__What is needed__. I'd like the data below restated word for word, with the pictures left out.

------------

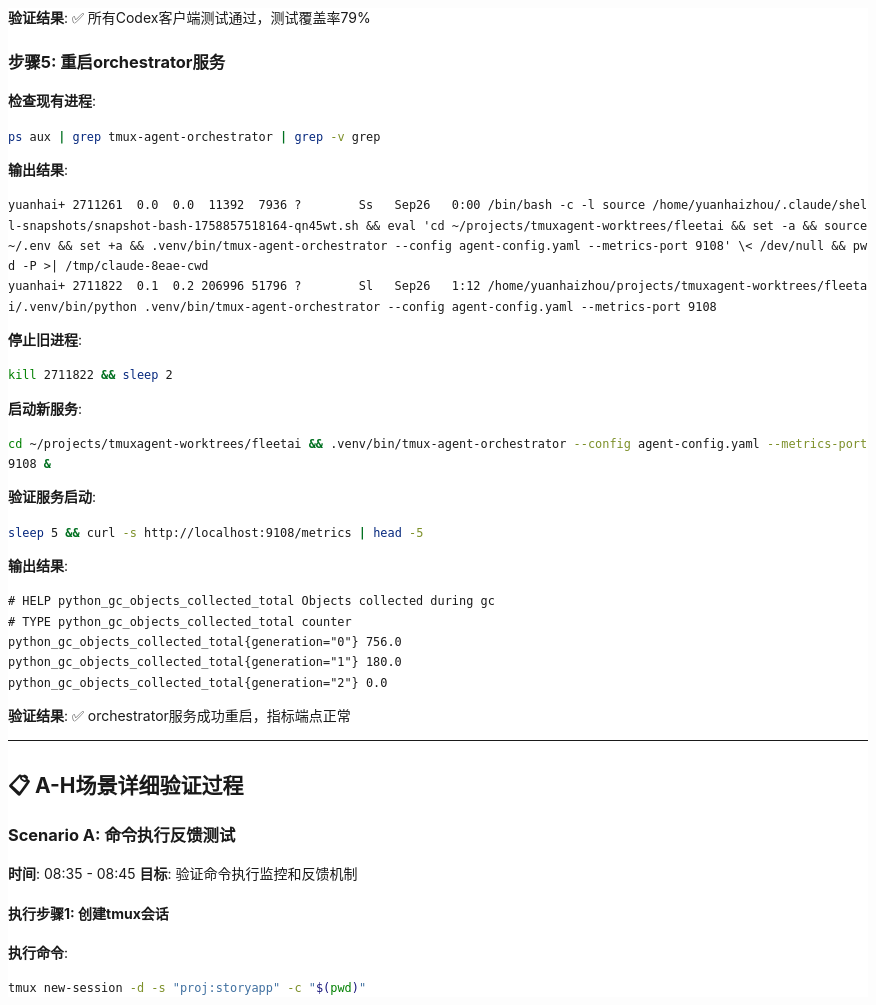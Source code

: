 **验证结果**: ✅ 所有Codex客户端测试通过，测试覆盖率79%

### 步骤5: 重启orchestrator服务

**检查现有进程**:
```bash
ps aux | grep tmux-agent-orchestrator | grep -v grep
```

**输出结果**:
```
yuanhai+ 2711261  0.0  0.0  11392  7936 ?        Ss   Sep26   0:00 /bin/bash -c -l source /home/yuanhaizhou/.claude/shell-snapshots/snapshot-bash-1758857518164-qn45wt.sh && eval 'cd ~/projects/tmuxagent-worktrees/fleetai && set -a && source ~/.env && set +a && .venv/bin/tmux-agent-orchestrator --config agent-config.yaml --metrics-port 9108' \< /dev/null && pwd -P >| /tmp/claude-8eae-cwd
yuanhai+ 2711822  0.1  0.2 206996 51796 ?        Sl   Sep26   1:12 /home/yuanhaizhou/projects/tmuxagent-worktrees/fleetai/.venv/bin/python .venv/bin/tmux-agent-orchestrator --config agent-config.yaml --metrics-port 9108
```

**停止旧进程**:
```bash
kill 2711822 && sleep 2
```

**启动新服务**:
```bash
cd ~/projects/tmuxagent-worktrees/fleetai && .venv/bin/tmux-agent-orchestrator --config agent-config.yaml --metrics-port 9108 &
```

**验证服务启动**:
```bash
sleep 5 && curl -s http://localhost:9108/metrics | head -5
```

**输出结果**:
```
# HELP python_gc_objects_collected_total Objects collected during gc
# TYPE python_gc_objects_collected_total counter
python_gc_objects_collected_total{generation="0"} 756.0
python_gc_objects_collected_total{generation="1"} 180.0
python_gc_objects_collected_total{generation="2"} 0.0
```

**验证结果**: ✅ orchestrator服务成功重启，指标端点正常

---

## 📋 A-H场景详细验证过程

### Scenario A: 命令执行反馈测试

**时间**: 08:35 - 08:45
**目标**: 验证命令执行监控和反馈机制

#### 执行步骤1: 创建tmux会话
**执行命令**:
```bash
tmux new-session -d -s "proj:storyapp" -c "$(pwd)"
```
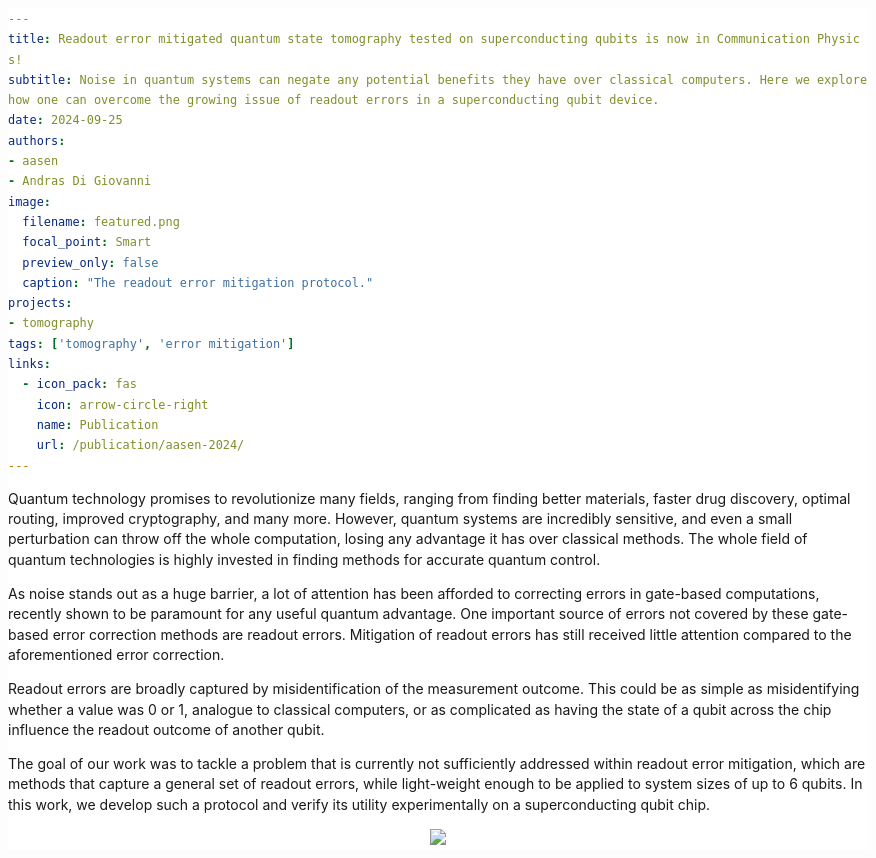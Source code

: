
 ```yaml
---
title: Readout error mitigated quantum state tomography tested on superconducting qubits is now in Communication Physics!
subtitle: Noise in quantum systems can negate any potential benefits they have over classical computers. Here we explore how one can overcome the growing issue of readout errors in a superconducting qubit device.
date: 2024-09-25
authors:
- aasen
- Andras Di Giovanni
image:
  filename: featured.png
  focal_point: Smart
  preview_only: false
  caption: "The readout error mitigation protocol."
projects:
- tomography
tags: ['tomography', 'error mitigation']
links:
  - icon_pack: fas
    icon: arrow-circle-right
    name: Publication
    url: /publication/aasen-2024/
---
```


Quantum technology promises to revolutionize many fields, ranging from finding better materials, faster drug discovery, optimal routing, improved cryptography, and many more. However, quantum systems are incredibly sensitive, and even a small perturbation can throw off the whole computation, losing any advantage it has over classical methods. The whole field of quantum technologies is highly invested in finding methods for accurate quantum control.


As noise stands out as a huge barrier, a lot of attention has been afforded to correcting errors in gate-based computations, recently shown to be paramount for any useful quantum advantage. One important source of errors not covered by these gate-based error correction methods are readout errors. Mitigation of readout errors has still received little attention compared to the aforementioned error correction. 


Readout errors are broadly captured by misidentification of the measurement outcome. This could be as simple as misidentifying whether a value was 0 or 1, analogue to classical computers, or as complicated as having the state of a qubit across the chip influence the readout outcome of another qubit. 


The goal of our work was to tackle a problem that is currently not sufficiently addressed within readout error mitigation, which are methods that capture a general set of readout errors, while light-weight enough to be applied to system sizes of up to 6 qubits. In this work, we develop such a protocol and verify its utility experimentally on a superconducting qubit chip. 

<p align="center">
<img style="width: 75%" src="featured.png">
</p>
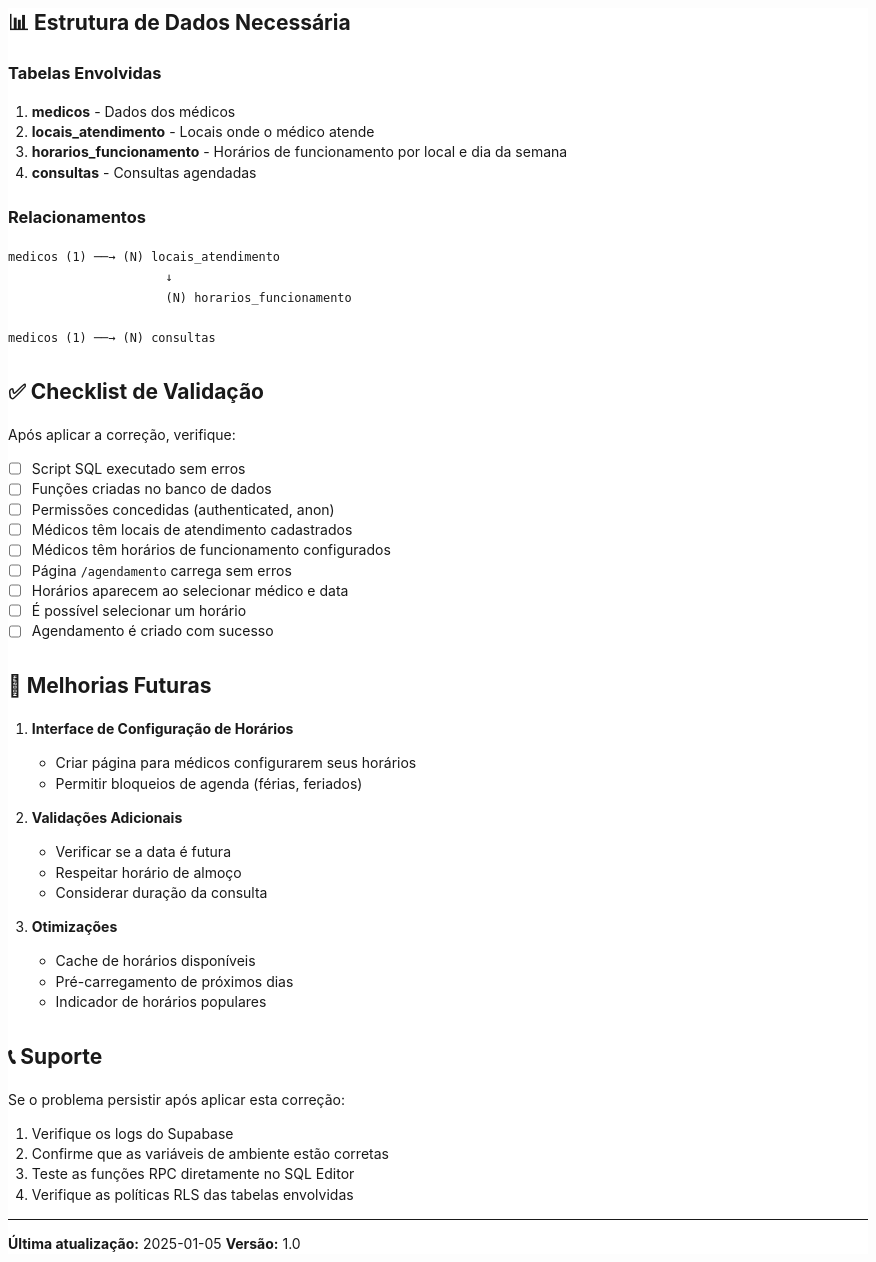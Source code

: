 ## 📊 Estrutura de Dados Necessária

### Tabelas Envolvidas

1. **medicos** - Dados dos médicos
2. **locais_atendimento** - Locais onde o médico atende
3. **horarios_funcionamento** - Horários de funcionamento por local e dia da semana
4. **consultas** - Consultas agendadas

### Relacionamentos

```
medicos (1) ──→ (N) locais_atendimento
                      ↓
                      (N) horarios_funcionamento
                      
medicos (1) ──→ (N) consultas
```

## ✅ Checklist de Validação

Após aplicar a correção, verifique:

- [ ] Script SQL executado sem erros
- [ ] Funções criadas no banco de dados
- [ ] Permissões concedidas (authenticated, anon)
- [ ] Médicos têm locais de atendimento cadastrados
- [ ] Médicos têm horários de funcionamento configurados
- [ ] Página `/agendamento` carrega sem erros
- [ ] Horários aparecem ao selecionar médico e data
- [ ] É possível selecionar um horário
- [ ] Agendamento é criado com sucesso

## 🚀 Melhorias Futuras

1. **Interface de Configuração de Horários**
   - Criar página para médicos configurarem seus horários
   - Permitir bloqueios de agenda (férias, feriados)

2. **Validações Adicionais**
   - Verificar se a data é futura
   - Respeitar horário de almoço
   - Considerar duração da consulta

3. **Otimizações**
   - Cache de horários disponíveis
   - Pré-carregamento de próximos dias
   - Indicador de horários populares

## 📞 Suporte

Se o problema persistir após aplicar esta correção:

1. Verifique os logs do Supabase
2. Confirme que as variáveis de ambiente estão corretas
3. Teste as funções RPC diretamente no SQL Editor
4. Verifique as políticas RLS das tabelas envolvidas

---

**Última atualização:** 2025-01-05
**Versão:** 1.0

------------

__Reply__.
Source code

: **验证结果**: ✅ 所有Codex客户端测试通过，测试覆盖率79%

### 步骤5: 重启orchestrator服务

**检查现有进程**:
```bash
ps aux | grep tmux-agent-orchestrator | grep -v grep
```

**输出结果**:
```
yuanhai+ 2711261  0.0  0.0  11392  7936 ?        Ss   Sep26   0:00 /bin/bash -c -l source /home/yuanhaizhou/.claude/shell-snapshots/snapshot-bash-1758857518164-qn45wt.sh && eval 'cd ~/projects/tmuxagent-worktrees/fleetai && set -a && source ~/.env && set +a && .venv/bin/tmux-agent-orchestrator --config agent-config.yaml --metrics-port 9108' \< /dev/null && pwd -P >| /tmp/claude-8eae-cwd
yuanhai+ 2711822  0.1  0.2 206996 51796 ?        Sl   Sep26   1:12 /home/yuanhaizhou/projects/tmuxagent-worktrees/fleetai/.venv/bin/python .venv/bin/tmux-agent-orchestrator --config agent-config.yaml --metrics-port 9108
```

**停止旧进程**:
```bash
kill 2711822 && sleep 2
```

**启动新服务**:
```bash
cd ~/projects/tmuxagent-worktrees/fleetai && .venv/bin/tmux-agent-orchestrator --config agent-config.yaml --metrics-port 9108 &
```

**验证服务启动**:
```bash
sleep 5 && curl -s http://localhost:9108/metrics | head -5
```

**输出结果**:
```
# HELP python_gc_objects_collected_total Objects collected during gc
# TYPE python_gc_objects_collected_total counter
python_gc_objects_collected_total{generation="0"} 756.0
python_gc_objects_collected_total{generation="1"} 180.0
python_gc_objects_collected_total{generation="2"} 0.0
```

**验证结果**: ✅ orchestrator服务成功重启，指标端点正常

---

## 📋 A-H场景详细验证过程

### Scenario A: 命令执行反馈测试

**时间**: 08:35 - 08:45
**目标**: 验证命令执行监控和反馈机制

#### 执行步骤1: 创建tmux会话
**执行命令**:
```bash
tmux new-session -d -s "proj:storyapp" -c "$(pwd)"
```
Source code

:
 ```yaml
---
title: Readout error mitigated quantum state tomography tested on superconducting qubits is now in Communication Physics!
subtitle: Noise in quantum systems can negate any potential benefits they have over classical computers. Here we explore how one can overcome the growing issue of readout errors in a superconducting qubit device.
date: 2024-09-25
authors:
- aasen
- Andras Di Giovanni
image:
  filename: featured.png
  focal_point: Smart
  preview_only: false
  caption: "The readout error mitigation protocol."
projects:
- tomography
tags: ['tomography', 'error mitigation']
links:
  - icon_pack: fas
    icon: arrow-circle-right
    name: Publication
    url: /publication/aasen-2024/
---
```


Quantum technology promises to revolutionize many fields, ranging from finding better materials, faster drug discovery, optimal routing, improved cryptography, and many more. However, quantum systems are incredibly sensitive, and even a small perturbation can throw off the whole computation, losing any advantage it has over classical methods. The whole field of quantum technologies is highly invested in finding methods for accurate quantum control.


As noise stands out as a huge barrier, a lot of attention has been afforded to correcting errors in gate-based computations, recently shown to be paramount for any useful quantum advantage. One important source of errors not covered by these gate-based error correction methods are readout errors. Mitigation of readout errors has still received little attention compared to the aforementioned error correction. 


Readout errors are broadly captured by misidentification of the measurement outcome. This could be as simple as misidentifying whether a value was 0 or 1, analogue to classical computers, or as complicated as having the state of a qubit across the chip influence the readout outcome of another qubit. 


The goal of our work was to tackle a problem that is currently not sufficiently addressed within readout error mitigation, which are methods that capture a general set of readout errors, while light-weight enough to be applied to system sizes of up to 6 qubits. In this work, we develop such a protocol and verify its utility experimentally on a superconducting qubit chip. 

<p align="center">
<img style="width: 75%" src="featured.png">
</p>
Source code

: ## 📊 Estrutura de Dados Necessária

### Tabelas Envolvidas

1. **medicos** - Dados dos médicos
2. **locais_atendimento** - Locais onde o médico atende
3. **horarios_funcionamento** - Horários de funcionamento por local e dia da semana
4. **consultas** - Consultas agendadas

### Relacionamentos

```
medicos (1) ──→ (N) locais_atendimento
                      ↓
                      (N) horarios_funcionamento
                      
medicos (1) ──→ (N) consultas
```

## ✅ Checklist de Validação

Após aplicar a correção, verifique:

- [ ] Script SQL executado sem erros
- [ ] Funções criadas no banco de dados
- [ ] Permissões concedidas (authenticated, anon)
- [ ] Médicos têm locais de atendimento cadastrados
- [ ] Médicos têm horários de funcionamento configurados
- [ ] Página `/agendamento` carrega sem erros
- [ ] Horários aparecem ao selecionar médico e data
- [ ] É possível selecionar um horário
- [ ] Agendamento é criado com sucesso

## 🚀 Melhorias Futuras

1. **Interface de Configuração de Horários**
   - Criar página para médicos configurarem seus horários
   - Permitir bloqueios de agenda (férias, feriados)

2. **Validações Adicionais**
   - Verificar se a data é futura
   - Respeitar horário de almoço
   - Considerar duração da consulta

3. **Otimizações**
   - Cache de horários disponíveis
   - Pré-carregamento de próximos dias
   - Indicador de horários populares

## 📞 Suporte

Se o problema persistir após aplicar esta correção:

1. Verifique os logs do Supabase
2. Confirme que as variáveis de ambiente estão corretas
3. Teste as funções RPC diretamente no SQL Editor
4. Verifique as políticas RLS das tabelas envolvidas

---

**Última atualização:** 2025-01-05
**Versão:** 1.0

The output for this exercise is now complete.